Carrer de Tallers offers all kinds of secondhand or original items. From vintage clothing to old punk records to military stores, you can find pretty much anything on this street.

There are so many stores on the street it’s easy to miss the one you want. My favorite store on this street for fun vintage picks is the reasonably priced Retro City (C/Tallers 47).

Side note: Retro City is where I found an amazing sparkly crop top that led to my favorite piropo so far in Span – “¡Chiquilla, pareces una burbuja de Freixenet!” (“Girl, you look like a Freixenet bubble” – a type of fancy cava from Catalonia).

You can also find the famous Holala! at C/Tallers 73. They have high-quality, handpicked vintage clothes and items. The less unusual items are similarly priced to the high street shops, but some of the truly unique pieces can cost hundreds of euros.

I picked up an amazing pair of detailed leather cowboy boots, only to be shocked at the €850 price tag!

One smaller shop that’s become my new favorite is Über den Woken on C/Valldonzella 43. It’s got lots of great picks at a budget price. Check out this video guide to the shop:

Carrer de La Riera Baixa, down past the MACBA, is a short pedestrian street filled with almost all vintage shops. It’s mostly clothing shops, but there’s also a record store and a shop that sells Spanish leather bags. I even found a real old flamenco dress in one store!

On Saturdays from around 1 p.m. onwards, the shops spill out onto the street and have market-style stands, along with some of the neighborhood residents who set up their own tables.

There’s a big range of price points in the shops, so you can probably find something to suit your budget. My picks on this street are De Farelee, Lullaby, and Muy Interesante. 

Now, let’s move on from the city’s best vintage shopping to the best flea markets in Barcelona.

Flea Markets


Barcelona’s biggest street market is Els Encants, which is open every Monday, Wednesday, Friday and Saturday from 9 a.m. to 5 p.m. It’s been around since the 14th century, and it’s a huge open-air outdoor flea market.

Street vendors sell everything from antique furniture to old clothing to books and CDs to random household items. It’s big and chaotic, and there are some great deals if you’re patient enough to unearth them. Check EncantsBCN for information about special events in the market.

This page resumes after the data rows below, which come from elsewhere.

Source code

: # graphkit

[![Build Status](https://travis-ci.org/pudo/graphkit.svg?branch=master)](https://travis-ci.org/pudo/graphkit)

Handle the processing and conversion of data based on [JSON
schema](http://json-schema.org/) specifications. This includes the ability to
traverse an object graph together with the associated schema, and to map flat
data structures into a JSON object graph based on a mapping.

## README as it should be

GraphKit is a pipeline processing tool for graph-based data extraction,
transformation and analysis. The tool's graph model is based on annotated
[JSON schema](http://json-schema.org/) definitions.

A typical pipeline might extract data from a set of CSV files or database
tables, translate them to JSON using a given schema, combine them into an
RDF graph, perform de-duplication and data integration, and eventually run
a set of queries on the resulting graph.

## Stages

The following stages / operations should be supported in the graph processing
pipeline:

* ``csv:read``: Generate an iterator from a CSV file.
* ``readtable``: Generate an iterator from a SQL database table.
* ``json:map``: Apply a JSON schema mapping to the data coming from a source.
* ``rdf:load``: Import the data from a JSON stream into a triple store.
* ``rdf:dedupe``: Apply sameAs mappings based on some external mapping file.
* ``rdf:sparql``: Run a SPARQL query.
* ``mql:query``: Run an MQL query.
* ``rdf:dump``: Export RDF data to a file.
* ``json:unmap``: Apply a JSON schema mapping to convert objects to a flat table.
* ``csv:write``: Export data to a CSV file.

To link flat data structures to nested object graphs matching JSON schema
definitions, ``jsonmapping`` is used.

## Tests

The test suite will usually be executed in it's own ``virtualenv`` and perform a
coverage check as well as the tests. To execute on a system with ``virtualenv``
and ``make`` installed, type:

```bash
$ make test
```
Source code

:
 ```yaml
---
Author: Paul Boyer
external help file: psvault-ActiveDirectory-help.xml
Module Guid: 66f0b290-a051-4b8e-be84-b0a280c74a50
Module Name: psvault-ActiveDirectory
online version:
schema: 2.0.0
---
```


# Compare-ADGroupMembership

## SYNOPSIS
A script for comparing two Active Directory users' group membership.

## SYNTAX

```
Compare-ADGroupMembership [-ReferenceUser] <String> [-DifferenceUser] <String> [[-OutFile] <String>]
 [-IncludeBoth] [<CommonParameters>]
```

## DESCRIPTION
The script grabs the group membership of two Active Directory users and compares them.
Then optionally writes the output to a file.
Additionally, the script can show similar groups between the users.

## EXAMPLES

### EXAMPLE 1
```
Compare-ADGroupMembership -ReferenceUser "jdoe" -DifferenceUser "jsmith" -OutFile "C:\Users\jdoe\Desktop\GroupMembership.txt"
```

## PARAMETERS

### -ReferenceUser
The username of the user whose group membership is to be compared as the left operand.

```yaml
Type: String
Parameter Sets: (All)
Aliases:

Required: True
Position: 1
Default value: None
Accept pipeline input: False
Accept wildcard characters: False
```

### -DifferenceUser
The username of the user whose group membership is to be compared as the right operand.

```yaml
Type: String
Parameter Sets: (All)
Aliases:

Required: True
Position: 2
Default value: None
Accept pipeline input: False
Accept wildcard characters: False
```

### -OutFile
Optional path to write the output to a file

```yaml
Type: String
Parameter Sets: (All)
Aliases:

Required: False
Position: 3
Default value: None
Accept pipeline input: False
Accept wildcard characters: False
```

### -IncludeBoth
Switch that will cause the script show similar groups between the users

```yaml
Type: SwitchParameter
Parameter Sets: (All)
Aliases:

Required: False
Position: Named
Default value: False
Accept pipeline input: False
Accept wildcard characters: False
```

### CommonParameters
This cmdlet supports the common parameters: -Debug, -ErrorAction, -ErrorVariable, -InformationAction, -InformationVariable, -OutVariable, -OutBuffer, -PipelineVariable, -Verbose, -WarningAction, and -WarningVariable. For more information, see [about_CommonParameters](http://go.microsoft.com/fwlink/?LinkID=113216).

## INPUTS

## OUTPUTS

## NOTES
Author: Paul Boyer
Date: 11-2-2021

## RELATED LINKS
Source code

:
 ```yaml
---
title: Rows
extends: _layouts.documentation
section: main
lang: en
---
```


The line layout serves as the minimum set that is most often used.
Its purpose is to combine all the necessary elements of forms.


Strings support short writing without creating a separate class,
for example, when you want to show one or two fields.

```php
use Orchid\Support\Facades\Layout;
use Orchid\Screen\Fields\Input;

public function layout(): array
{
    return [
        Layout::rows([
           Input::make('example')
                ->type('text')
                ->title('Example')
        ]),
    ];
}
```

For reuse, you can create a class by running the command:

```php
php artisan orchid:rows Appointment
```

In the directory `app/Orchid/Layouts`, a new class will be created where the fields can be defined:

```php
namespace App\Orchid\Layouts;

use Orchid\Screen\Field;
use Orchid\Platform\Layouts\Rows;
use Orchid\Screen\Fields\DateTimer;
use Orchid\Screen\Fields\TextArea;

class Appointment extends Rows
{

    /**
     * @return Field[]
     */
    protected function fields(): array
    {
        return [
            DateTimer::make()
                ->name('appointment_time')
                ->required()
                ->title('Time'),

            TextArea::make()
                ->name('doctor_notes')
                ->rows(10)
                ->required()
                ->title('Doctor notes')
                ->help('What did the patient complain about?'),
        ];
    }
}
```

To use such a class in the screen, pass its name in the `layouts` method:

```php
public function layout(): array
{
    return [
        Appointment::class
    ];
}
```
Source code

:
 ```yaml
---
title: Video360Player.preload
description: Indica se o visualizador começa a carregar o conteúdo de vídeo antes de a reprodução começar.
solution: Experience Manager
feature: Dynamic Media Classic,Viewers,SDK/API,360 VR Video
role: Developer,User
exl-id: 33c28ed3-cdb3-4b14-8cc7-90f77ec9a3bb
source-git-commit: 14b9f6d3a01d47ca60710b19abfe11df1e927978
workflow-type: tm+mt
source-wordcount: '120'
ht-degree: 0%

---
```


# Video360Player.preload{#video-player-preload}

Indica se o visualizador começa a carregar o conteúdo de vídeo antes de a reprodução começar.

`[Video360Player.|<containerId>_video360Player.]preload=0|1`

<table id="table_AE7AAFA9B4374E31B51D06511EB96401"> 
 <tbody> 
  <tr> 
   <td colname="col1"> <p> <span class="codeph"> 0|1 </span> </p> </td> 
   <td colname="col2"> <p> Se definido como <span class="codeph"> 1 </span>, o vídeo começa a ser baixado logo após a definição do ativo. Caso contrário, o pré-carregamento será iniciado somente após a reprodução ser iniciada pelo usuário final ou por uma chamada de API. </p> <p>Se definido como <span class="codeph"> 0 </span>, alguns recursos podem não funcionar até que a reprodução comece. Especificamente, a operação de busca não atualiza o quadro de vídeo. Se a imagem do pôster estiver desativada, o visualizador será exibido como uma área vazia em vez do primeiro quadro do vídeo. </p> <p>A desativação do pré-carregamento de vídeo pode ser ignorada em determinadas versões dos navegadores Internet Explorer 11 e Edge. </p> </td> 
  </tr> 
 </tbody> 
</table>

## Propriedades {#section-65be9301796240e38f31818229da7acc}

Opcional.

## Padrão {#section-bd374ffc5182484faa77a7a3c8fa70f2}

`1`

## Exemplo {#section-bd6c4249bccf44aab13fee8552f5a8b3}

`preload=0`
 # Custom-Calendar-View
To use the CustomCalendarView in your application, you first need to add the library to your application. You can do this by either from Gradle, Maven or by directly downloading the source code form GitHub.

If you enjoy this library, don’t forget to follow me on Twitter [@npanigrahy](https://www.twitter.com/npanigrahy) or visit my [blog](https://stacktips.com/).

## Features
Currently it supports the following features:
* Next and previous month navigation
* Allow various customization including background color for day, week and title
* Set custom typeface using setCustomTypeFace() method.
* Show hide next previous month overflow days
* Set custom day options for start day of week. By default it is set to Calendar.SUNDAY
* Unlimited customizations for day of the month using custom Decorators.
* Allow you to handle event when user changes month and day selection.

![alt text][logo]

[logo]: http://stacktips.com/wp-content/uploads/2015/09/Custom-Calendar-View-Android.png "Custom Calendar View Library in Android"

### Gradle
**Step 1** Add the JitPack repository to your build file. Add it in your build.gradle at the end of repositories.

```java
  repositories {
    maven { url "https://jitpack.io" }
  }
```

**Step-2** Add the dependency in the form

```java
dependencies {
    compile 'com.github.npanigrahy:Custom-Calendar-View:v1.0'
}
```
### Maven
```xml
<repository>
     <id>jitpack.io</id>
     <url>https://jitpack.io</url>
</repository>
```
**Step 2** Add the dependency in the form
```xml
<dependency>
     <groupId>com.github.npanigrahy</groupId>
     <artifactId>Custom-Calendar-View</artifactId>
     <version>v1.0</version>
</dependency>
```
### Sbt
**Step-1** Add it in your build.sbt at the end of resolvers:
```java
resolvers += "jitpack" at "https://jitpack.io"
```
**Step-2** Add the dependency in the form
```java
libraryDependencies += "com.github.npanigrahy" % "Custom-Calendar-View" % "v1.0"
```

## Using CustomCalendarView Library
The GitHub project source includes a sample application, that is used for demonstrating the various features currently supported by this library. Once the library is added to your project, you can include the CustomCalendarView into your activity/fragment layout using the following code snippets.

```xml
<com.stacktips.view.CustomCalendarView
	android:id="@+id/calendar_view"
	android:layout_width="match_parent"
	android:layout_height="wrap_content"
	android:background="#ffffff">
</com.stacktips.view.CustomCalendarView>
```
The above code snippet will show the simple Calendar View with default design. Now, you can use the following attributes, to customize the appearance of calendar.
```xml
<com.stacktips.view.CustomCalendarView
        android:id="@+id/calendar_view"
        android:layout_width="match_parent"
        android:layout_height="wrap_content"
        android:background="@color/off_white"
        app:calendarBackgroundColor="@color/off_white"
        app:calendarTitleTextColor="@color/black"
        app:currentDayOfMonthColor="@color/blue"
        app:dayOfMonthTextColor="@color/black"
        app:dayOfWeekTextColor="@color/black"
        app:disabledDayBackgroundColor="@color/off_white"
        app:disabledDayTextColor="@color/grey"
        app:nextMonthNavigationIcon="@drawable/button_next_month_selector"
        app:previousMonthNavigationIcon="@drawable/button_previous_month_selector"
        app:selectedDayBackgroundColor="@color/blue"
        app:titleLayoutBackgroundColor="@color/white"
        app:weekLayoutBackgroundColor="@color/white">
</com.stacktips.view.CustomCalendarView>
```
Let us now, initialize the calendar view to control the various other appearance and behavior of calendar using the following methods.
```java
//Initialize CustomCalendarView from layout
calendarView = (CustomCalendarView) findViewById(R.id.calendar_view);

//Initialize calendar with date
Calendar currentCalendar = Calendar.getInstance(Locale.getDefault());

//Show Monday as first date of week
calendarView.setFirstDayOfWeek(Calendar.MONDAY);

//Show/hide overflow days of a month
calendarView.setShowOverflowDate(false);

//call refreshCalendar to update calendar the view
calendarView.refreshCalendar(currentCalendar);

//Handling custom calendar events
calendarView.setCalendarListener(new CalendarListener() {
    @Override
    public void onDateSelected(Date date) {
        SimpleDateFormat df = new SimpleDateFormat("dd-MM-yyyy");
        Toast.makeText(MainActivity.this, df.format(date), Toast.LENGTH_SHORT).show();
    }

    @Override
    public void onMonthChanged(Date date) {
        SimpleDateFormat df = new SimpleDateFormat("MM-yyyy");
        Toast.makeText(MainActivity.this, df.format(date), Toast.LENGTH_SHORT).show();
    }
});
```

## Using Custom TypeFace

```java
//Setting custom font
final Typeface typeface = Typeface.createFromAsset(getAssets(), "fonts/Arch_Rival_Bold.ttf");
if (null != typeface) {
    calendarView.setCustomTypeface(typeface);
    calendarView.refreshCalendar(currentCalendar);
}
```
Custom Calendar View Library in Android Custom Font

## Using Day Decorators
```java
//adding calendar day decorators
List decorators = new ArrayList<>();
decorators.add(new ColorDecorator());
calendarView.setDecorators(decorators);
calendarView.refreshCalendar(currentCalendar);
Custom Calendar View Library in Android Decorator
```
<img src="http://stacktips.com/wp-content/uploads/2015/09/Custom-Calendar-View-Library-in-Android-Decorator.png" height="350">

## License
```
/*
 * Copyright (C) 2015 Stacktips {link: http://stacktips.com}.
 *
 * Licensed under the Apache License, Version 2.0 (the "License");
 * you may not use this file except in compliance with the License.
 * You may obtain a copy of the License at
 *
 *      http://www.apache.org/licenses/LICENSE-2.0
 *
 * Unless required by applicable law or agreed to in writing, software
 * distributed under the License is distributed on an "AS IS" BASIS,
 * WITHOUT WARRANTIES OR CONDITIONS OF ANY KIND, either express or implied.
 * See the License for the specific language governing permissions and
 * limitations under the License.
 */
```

There are also markets in Plaça Reial (10 a.m. to 2:30 p.m.) and near Drassanes metro station (10 a.m. – 8 p.m.) on Sundays. Check Plaça Reial for old items like stamps and coins, and the Drassanes market for handmade artisan jewelry, scarves, toys, and so on.

One thing you probably won’t see in your guidebook is the thriving mobile street market scene in the city.

The issue?  It can be a little tricky to find out until the last minute when these markets will be held. Usually, the markets are announced the very same week they’re held on Facebook or Twitter.

Check out Flea Market Barcelona and Two Market for up-to-the-minute announcements about secondhand markets going on in the city.


The information may only be in Spanish, but the dates are easy enough to find and there’s usually at least one vendor who speaks English around. The vendors tend to be very chatty and friendly.

The last time I went to one of these markets, I ended up in an hour-long conversation with a petite Argentine woman intent on telling me her whole life story. Between fiddling with her four cell phones and lamenting her latest love crisis, she somehow managed to sell me a ridiculous burnt orange minidress that unzips from collar to hemline. While I’m sure it would lead to many interesting incidents, I don’t want to end up dancing en pelotas in a club anytime soon!

Other hot spots to look for vintage or secondhand finds? Try poking around the trendy Gràcia or Born neighborhoods for a rotating cast of interesting little shops. Unfortunately, due to la crisis, the ones I like tend to shut down or move!

The Facebook group “Barcelona por cuatro euros” (Barcelona for four euros) announces markets as well as other cheap events going on in the city.

What’s your favorite way to shop in a city? Do you know of any great places in Barcelona for vintage or secondhand stuff?